With the pictures set aside, return the lines below exactly, beginning at the first and ending at the line containing "- [Скачать](https://www.autohotkey.com/) и".

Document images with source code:
----------------------------------------

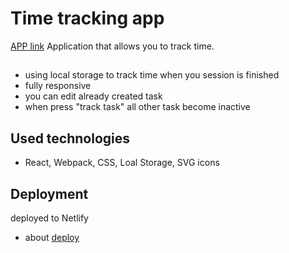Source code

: # Time tracking app 
[APP link](https://time-tracking-app.netlify.com/)
Application that allows you to track time.

## 
- using local storage to track time when you session is finished
- fully responsive
- you can edit already created task
- when press "track task" all other task become inactive

## Used technologies
* React, Webpack, CSS, Loal Storage, SVG icons
## Deployment
deployed to Netlify
* about [deploy](https://app.netlify.com/)
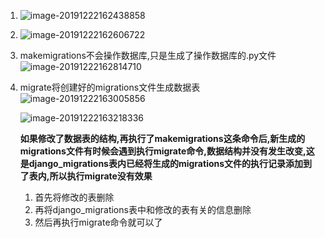 1. ![image-20191222162438858](C:\Users\fjllo\AppData\Roaming\Typora\typora-user-images\image-20191222162438858.png)

2. ![image-20191222162606722](C:\Users\fjllo\AppData\Roaming\Typora\typora-user-images\image-20191222162606722.png)

3. makemigrations不会操作数据库,只是生成了操作数据库的.py文件![image-20191222162814710](C:\Users\fjllo\AppData\Roaming\Typora\typora-user-images\image-20191222162814710.png)

4. migrate将创建好的migrations文件生成数据表![image-20191222163005856](C:\Users\fjllo\AppData\Roaming\Typora\typora-user-images\image-20191222163005856.png)

   ![image-20191222163218336](C:\Users\fjllo\AppData\Roaming\Typora\typora-user-images\image-20191222163218336.png)

   **如果修改了数据表的结构,再执行了makemigrations这条命令后,新生成的migrations文件有时候会遇到执行migrate命令,数据结构并没有发生改变,这是django_migrations表内已经将生成的migrations文件的执行记录添加到了表内,所以执行migrate没有效果**

   1. 首先将修改的表删除
   2. 再将django_migrations表中和修改的表有关的信息删除
   3. 然后再执行migrate命令就可以了

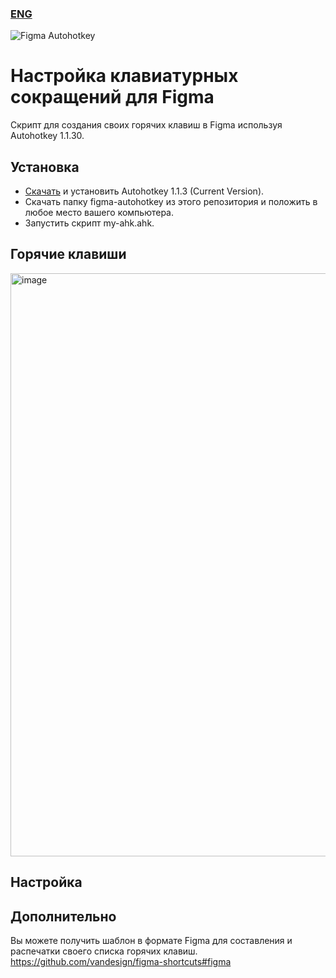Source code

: ### [ENG](https://github.com/vandesign/figma-autohotkey/blob/master/README.md)
![Figma Autohotkey](https://github.com/vandesign/figma-autohotkey/blob/master/figma-autohotkey.png)

# Настройка клавиатурных сокращений для Figma
Скрипт для создания своих горячих клавиш в Figma используя Autohotkey 1.1.30.

## Установка
- [Скачать](https://www.autohotkey.com/) и установить Autohotkey 1.1.3 (Current Version).
- Скачать папку figma-autohotkey из этого репозитория и положить в любое место вашего компьютера.
- Запустить скрипт my-ahk.ahk.

## Горячие клавиши
<img width="933" alt="image" src="https://github.com/vandesign/figma-autohotkey/blob/master/figma-autohotkey/figma/figma-shortcuts-windows-custom.png">

## Настройка

## Дополнительно
Вы можете получить шаблон в формате Figma для составления и распечатки своего списка горячих клавиш.
https://github.com/vandesign/figma-shortcuts#figma
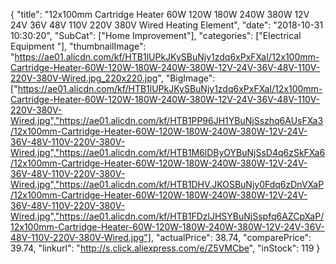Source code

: {
	"title": "12x100mm Cartridge Heater 60W 120W 180W 240W 380W 12V 24V 36V 48V 110V 220V 380V Wired Heating Element",
	"date": "2018-10-31 10:30:20",
	"SubCat": ["Home Improvement"],
	"categories": ["Electrical Equipment "],
	"thumbnailImage": "https://ae01.alicdn.com/kf/HTB1lUPkJKySBuNjy1zdq6xPxFXaI/12x100mm-Cartridge-Heater-60W-120W-180W-240W-380W-12V-24V-36V-48V-110V-220V-380V-Wired.jpg_220x220.jpg",
	"BigImage": ["https://ae01.alicdn.com/kf/HTB1lUPkJKySBuNjy1zdq6xPxFXaI/12x100mm-Cartridge-Heater-60W-120W-180W-240W-380W-12V-24V-36V-48V-110V-220V-380V-Wired.jpg","https://ae01.alicdn.com/kf/HTB1PP96JH1YBuNjSszhq6AUsFXa3/12x100mm-Cartridge-Heater-60W-120W-180W-240W-380W-12V-24V-36V-48V-110V-220V-380V-Wired.jpg","https://ae01.alicdn.com/kf/HTB1M6lDByOYBuNjSsD4q6zSkFXa6/12x100mm-Cartridge-Heater-60W-120W-180W-240W-380W-12V-24V-36V-48V-110V-220V-380V-Wired.jpg","https://ae01.alicdn.com/kf/HTB1DHV.JKOSBuNjy0Fdq6zDnVXaP/12x100mm-Cartridge-Heater-60W-120W-180W-240W-380W-12V-24V-36V-48V-110V-220V-380V-Wired.jpg","https://ae01.alicdn.com/kf/HTB1FDzlJHSYBuNjSspfq6AZCpXaP/12x100mm-Cartridge-Heater-60W-120W-180W-240W-380W-12V-24V-36V-48V-110V-220V-380V-Wired.jpg"],
	"actualPrice": 38.74,
	"comparePrice": 39.74,
	"linkurl": "http://s.click.aliexpress.com/e/Z5VMCbe",
	"inStock": 119
}
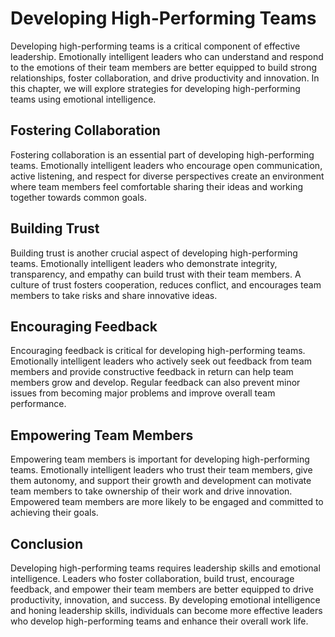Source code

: Developing High-Performing Teams
==============================================================

Developing high-performing teams is a critical component of effective leadership. Emotionally intelligent leaders who can understand and respond to the emotions of their team members are better equipped to build strong relationships, foster collaboration, and drive productivity and innovation. In this chapter, we will explore strategies for developing high-performing teams using emotional intelligence.

Fostering Collaboration
-----------------------

Fostering collaboration is an essential part of developing high-performing teams. Emotionally intelligent leaders who encourage open communication, active listening, and respect for diverse perspectives create an environment where team members feel comfortable sharing their ideas and working together towards common goals.

Building Trust
--------------

Building trust is another crucial aspect of developing high-performing teams. Emotionally intelligent leaders who demonstrate integrity, transparency, and empathy can build trust with their team members. A culture of trust fosters cooperation, reduces conflict, and encourages team members to take risks and share innovative ideas.

Encouraging Feedback
--------------------

Encouraging feedback is critical for developing high-performing teams. Emotionally intelligent leaders who actively seek out feedback from team members and provide constructive feedback in return can help team members grow and develop. Regular feedback can also prevent minor issues from becoming major problems and improve overall team performance.

Empowering Team Members
-----------------------

Empowering team members is important for developing high-performing teams. Emotionally intelligent leaders who trust their team members, give them autonomy, and support their growth and development can motivate team members to take ownership of their work and drive innovation. Empowered team members are more likely to be engaged and committed to achieving their goals.

Conclusion
----------

Developing high-performing teams requires leadership skills and emotional intelligence. Leaders who foster collaboration, build trust, encourage feedback, and empower their team members are better equipped to drive productivity, innovation, and success. By developing emotional intelligence and honing leadership skills, individuals can become more effective leaders who develop high-performing teams and enhance their overall work life.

----------------------------------------

WRITTEN SOLUTION:
Source code

: # Time tracking app 
[APP link](https://time-tracking-app.netlify.com/)
Application that allows you to track time.

## 
- using local storage to track time when you session is finished
- fully responsive
- you can edit already created task
- when press "track task" all other task become inactive

## Used technologies
* React, Webpack, CSS, Loal Storage, SVG icons
## Deployment
deployed to Netlify
* about [deploy](https://app.netlify.com/)
 1. ![image-20191222162438858](C:\Users\fjllo\AppData\Roaming\Typora\typora-user-images\image-20191222162438858.png)

2. ![image-20191222162606722](C:\Users\fjllo\AppData\Roaming\Typora\typora-user-images\image-20191222162606722.png)

3. makemigrations不会操作数据库,只是生成了操作数据库的.py文件![image-20191222162814710](C:\Users\fjllo\AppData\Roaming\Typora\typora-user-images\image-20191222162814710.png)

4. migrate将创建好的migrations文件生成数据表![image-20191222163005856](C:\Users\fjllo\AppData\Roaming\Typora\typora-user-images\image-20191222163005856.png)

   ![image-20191222163218336](C:\Users\fjllo\AppData\Roaming\Typora\typora-user-images\image-20191222163218336.png)

   **如果修改了数据表的结构,再执行了makemigrations这条命令后,新生成的migrations文件有时候会遇到执行migrate命令,数据结构并没有发生改变,这是django_migrations表内已经将生成的migrations文件的执行记录添加到了表内,所以执行migrate没有效果**

   1. 首先将修改的表删除
   2. 再将django_migrations表中和修改的表有关的信息删除
   3. 然后再执行migrate命令就可以了

Source code

: ### [ENG](https://github.com/vandesign/figma-autohotkey/blob/master/README.md)
![Figma Autohotkey](https://github.com/vandesign/figma-autohotkey/blob/master/figma-autohotkey.png)

# Настройка клавиатурных сокращений для Figma
Скрипт для создания своих горячих клавиш в Figma используя Autohotkey 1.1.30.

## Установка
- [Скачать](https://www.autohotkey.com/) и установить Autohotkey 1.1.3 (Current Version).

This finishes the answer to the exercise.